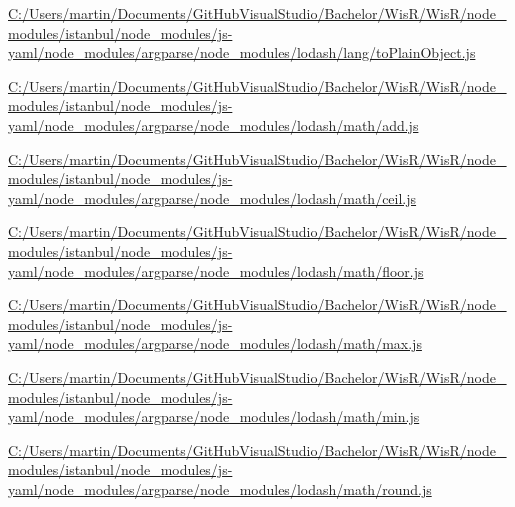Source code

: \begin{DoxyCompactItemize}
\item 
\hyperlink{_c_1_2_users_2martin_2_documents_2_git_hub_visual_studio_2_bachelor_2_wis_r_2_wis_r_2node_modulee0df8010fa822c862753ec364e7809e3}{C\+:/\+Users/martin/\+Documents/\+Git\+Hub\+Visual\+Studio/\+Bachelor/\+Wis\+R/\+Wis\+R/node\+\_\+modules/istanbul/node\+\_\+modules/js-\/yaml/node\+\_\+modules/argparse/node\+\_\+modules/lodash/lang/to\+Plain\+Object.\+js}
\item 
\hyperlink{_c_1_2_users_2martin_2_documents_2_git_hub_visual_studio_2_bachelor_2_wis_r_2_wis_r_2node_modulee8438e3fcf13464e31691346fce854f1}{C\+:/\+Users/martin/\+Documents/\+Git\+Hub\+Visual\+Studio/\+Bachelor/\+Wis\+R/\+Wis\+R/node\+\_\+modules/istanbul/node\+\_\+modules/js-\/yaml/node\+\_\+modules/argparse/node\+\_\+modules/lodash/math/add.\+js}
\item 
\hyperlink{_c_1_2_users_2martin_2_documents_2_git_hub_visual_studio_2_bachelor_2_wis_r_2_wis_r_2node_module7f746c31aaf301e1ba0012ba43754df0}{C\+:/\+Users/martin/\+Documents/\+Git\+Hub\+Visual\+Studio/\+Bachelor/\+Wis\+R/\+Wis\+R/node\+\_\+modules/istanbul/node\+\_\+modules/js-\/yaml/node\+\_\+modules/argparse/node\+\_\+modules/lodash/math/ceil.\+js}
\item 
\hyperlink{_c_1_2_users_2martin_2_documents_2_git_hub_visual_studio_2_bachelor_2_wis_r_2_wis_r_2node_module9b5427d984ef970e4a0ea91672ed848b}{C\+:/\+Users/martin/\+Documents/\+Git\+Hub\+Visual\+Studio/\+Bachelor/\+Wis\+R/\+Wis\+R/node\+\_\+modules/istanbul/node\+\_\+modules/js-\/yaml/node\+\_\+modules/argparse/node\+\_\+modules/lodash/math/floor.\+js}
\item 
\hyperlink{_c_1_2_users_2martin_2_documents_2_git_hub_visual_studio_2_bachelor_2_wis_r_2_wis_r_2node_module10fe477b364474bbb1da97cb7ca019d8}{C\+:/\+Users/martin/\+Documents/\+Git\+Hub\+Visual\+Studio/\+Bachelor/\+Wis\+R/\+Wis\+R/node\+\_\+modules/istanbul/node\+\_\+modules/js-\/yaml/node\+\_\+modules/argparse/node\+\_\+modules/lodash/math/max.\+js}
\item 
\hyperlink{_c_1_2_users_2martin_2_documents_2_git_hub_visual_studio_2_bachelor_2_wis_r_2_wis_r_2node_modulefffc88e5638ffa4805a7370f54cd9125}{C\+:/\+Users/martin/\+Documents/\+Git\+Hub\+Visual\+Studio/\+Bachelor/\+Wis\+R/\+Wis\+R/node\+\_\+modules/istanbul/node\+\_\+modules/js-\/yaml/node\+\_\+modules/argparse/node\+\_\+modules/lodash/math/min.\+js}
\item 
\hyperlink{_c_1_2_users_2martin_2_documents_2_git_hub_visual_studio_2_bachelor_2_wis_r_2_wis_r_2node_moduleb21f20224753b287ce9892c77374285e}{C\+:/\+Users/martin/\+Documents/\+Git\+Hub\+Visual\+Studio/\+Bachelor/\+Wis\+R/\+Wis\+R/node\+\_\+modules/istanbul/node\+\_\+modules/js-\/yaml/node\+\_\+modules/argparse/node\+\_\+modules/lodash/math/round.\+js}

\end{DoxyCompactItemize}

* * * * *

**Problem details**
Would you show every line in the data above that contains the string "DoxyCompactItemize"?

**Exercise solution**
: \begin{DoxyCompactItemize}
\end{DoxyCompactItemize}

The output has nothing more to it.